Entries taken from a collection:
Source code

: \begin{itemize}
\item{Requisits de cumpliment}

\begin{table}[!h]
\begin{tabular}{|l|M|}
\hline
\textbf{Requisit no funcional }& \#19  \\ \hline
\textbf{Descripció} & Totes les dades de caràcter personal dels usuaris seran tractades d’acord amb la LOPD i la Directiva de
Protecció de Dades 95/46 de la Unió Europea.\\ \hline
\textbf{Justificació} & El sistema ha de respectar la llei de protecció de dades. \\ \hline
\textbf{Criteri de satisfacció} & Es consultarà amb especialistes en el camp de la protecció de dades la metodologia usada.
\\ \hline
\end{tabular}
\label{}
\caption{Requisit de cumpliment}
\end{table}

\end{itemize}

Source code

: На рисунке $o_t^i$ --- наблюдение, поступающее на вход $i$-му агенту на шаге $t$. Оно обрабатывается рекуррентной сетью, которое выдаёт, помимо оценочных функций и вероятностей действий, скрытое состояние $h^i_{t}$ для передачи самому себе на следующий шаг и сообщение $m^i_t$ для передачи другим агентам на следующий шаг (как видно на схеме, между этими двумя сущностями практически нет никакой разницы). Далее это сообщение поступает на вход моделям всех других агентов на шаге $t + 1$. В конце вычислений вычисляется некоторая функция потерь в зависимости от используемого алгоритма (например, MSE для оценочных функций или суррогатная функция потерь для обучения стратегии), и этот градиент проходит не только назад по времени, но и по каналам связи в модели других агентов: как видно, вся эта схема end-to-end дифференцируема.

■ What to produce ■
Which lines above contain the word "hline"? List them.

■ Exercise response ■
\hline
\textbf{Requisit no funcional }& \#19  \\ \hline
Protecció de Dades 95/46 de la Unió Europea.\\ \hline
\textbf{Justificació} & El sistema ha de respectar la llei de protecció de dades. \\ \hline
\\ \hline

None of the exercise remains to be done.